Async engine hanging

User 170 | 4/4/2014, 4:26:36 PM

I'm running PageRank and SSSP with the async engine as a part of an experiment. I'm having an issue where some runs will hang at "INFO: fiberasyncconsensus.cpp(enddonecritical_section:105): 22: Termination Possible" (where 22 can be any of the machines). This doesn't happen consistently: sometimes it'll do 5 runs on one graph okay, 3 runs on another graph okay, and then hang. Other times it will hang on the very first run. I've tried so far on both 16 and 32 workers, on EC2. Is there a deadlock? Did a worker lose connection (by this I mean within GraphLab---I can always restart Hadoop without issues after killing the run)?

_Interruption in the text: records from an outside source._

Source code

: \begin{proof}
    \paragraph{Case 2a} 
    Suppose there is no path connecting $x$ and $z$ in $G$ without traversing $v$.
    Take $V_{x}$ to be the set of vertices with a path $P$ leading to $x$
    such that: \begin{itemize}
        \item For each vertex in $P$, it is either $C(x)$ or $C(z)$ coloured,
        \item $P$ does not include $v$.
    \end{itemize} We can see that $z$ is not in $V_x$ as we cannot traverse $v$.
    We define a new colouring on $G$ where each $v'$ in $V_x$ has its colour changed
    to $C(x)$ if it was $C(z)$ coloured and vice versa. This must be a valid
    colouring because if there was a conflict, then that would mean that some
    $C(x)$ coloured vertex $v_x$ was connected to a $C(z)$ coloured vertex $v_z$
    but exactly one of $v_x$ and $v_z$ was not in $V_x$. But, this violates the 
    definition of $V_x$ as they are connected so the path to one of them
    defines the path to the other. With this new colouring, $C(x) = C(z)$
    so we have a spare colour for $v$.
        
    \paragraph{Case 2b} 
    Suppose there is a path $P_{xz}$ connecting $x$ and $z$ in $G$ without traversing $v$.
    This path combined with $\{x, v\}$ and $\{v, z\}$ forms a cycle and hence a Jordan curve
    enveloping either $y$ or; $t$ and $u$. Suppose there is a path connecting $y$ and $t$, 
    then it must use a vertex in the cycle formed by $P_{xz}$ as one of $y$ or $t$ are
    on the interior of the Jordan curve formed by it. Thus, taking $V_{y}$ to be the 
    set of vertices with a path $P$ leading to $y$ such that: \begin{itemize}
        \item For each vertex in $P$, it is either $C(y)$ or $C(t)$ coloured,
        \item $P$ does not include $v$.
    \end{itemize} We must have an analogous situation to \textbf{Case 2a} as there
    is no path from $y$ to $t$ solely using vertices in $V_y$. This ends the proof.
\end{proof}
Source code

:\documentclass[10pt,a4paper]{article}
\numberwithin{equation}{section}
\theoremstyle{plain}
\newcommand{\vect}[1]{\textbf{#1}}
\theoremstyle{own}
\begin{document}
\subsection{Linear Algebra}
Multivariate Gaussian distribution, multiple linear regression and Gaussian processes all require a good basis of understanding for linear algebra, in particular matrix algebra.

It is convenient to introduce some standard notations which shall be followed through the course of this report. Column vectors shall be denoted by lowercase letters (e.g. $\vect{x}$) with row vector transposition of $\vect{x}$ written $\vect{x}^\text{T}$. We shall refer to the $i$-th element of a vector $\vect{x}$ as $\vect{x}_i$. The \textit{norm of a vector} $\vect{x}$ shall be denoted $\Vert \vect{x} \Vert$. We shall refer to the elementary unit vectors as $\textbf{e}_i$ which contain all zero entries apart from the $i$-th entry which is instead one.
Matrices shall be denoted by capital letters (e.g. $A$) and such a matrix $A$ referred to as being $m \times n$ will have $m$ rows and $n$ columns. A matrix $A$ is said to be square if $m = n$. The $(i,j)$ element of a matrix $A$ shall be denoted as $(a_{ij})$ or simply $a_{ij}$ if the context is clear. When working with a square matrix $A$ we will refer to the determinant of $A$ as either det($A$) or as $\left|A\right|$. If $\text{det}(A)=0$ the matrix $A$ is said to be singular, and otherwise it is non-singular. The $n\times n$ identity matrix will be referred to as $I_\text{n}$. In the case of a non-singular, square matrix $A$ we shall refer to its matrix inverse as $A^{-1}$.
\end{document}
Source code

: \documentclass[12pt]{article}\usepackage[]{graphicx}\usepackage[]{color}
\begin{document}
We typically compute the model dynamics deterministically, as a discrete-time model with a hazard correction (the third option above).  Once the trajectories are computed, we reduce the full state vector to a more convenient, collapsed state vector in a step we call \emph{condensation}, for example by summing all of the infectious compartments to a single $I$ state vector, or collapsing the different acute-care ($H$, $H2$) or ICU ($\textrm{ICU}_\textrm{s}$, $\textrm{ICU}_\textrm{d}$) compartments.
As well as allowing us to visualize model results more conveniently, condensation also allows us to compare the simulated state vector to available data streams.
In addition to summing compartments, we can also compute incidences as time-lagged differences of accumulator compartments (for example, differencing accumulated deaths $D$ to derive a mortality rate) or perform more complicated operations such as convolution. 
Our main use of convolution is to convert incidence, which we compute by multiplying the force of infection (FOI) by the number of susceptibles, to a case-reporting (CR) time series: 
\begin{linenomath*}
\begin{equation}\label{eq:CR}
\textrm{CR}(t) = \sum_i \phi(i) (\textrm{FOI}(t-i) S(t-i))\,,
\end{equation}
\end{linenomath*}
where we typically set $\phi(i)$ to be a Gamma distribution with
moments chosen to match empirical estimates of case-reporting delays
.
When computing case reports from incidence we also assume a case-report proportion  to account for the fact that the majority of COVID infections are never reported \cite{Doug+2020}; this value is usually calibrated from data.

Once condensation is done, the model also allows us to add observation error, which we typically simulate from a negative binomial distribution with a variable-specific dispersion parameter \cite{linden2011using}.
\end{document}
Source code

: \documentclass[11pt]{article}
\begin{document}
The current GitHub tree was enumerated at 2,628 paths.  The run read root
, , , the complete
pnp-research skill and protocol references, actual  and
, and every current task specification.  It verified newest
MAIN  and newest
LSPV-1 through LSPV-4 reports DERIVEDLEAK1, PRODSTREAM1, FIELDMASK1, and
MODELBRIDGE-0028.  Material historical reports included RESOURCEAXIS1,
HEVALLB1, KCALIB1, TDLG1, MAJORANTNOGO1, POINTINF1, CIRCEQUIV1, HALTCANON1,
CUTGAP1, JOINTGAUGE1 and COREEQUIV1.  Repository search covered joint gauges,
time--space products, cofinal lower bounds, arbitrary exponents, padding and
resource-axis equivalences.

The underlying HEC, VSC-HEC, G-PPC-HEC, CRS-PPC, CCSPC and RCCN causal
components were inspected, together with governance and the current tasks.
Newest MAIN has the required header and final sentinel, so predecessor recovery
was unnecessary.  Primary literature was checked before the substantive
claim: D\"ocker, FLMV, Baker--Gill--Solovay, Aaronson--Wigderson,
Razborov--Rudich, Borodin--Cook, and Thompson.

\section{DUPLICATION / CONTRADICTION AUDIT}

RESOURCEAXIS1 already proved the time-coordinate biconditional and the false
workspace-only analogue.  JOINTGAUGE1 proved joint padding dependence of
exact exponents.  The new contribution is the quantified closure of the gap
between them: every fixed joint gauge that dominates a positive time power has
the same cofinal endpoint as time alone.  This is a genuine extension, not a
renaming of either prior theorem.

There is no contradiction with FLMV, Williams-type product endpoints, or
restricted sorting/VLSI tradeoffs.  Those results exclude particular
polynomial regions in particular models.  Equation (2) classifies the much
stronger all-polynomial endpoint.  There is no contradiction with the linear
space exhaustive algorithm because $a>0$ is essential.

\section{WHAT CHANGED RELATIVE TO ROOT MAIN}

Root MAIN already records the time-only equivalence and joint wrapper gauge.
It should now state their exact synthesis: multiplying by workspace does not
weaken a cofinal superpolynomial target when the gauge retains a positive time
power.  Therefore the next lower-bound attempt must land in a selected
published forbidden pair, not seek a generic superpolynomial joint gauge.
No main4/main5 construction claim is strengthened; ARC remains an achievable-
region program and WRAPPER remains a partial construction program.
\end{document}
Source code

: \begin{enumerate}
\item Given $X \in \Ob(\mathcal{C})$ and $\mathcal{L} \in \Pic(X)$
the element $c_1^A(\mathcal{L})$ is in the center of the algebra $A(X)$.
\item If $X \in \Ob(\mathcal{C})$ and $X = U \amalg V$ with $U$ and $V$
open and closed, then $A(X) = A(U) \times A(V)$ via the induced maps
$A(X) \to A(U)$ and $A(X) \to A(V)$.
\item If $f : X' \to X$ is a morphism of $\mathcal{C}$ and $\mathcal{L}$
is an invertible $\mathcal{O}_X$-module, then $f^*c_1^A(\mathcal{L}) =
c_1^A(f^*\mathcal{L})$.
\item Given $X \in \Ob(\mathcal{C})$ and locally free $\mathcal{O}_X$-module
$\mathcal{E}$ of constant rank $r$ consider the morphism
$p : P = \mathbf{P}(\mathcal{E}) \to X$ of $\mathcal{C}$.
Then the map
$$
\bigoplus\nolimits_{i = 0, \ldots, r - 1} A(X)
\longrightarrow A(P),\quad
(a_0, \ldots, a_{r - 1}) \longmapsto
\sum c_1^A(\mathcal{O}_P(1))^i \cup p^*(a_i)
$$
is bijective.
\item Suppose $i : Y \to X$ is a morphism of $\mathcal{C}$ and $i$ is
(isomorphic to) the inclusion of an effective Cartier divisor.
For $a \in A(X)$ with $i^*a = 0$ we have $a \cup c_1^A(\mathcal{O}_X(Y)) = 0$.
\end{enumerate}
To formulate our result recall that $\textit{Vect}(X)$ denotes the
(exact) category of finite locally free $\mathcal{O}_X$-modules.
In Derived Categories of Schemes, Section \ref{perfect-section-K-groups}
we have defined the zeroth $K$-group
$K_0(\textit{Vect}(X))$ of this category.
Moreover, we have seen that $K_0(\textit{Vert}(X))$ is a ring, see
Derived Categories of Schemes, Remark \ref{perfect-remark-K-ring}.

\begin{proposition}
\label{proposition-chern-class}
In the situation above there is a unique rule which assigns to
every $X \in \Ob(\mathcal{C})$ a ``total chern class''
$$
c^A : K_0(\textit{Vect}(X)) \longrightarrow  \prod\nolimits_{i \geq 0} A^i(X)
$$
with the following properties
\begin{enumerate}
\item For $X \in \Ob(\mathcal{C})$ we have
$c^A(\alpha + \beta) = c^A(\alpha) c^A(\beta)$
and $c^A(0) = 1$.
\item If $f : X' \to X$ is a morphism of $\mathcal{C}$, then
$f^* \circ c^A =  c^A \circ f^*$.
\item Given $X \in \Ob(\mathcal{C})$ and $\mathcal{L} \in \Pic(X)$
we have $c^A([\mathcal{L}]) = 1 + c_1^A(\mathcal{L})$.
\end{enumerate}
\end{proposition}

Am I doing something stupid?

I'm using MPICH2 with the following command:

mpiexec -f ./machines -n 32 \ "$GRAPHLABDIR"/release/toolkits/graphanalytics/pagerank \ --tol ${tol} \ --engine async \ --format adjgps \ --graph_opts ingress=random \ --graph "$hdfspath"/user/ubuntu/input/${inputgraph} \ --saveprefix "$hdfspath"/user/ubuntu/graphlab-output/

(adjgps is the adj input format without the number of edges, so each lines is: vertex-id dst1 dst2 dst3 ...)

Here are some complete logs (on 32 workers) demonstrating some ways it can hang: (PageRank, soc-LiveJournal1) (PageRank, com-Orkut) (SSSP, com-Orkut)

While the above are examples with the SNAP graphs, I've also observed this with the arabic-2005 graph from WebGraph.

EDIT: Didn't see the attach option... also attached the logs.


User 20 | 4/4/2014, 4:53:56 PM


Try dropping the --graph_opts "ingress=random", or try fewer machines.

In certain cases (which are not entirely well understood unfortunately, perhaps when the graph is too small for the number of machines or something like that), we get a situation where:

1) There are only one or two vertices active in the graph (so maybe only one or two machines are active) 2) All the remaining machines have nothing left to do and thus begin the termination detection algorithm 3) Those one or two vertices wake up more machines, which cancel the termination state (which is somewhat costly) 4) And 2-3 may cycle for a very very long time.

Also, it is certainly also possible that there is a (possibly distributed) deadlock somewhere in (3) that I am not aware of (make sure you have the most current pull from the repository).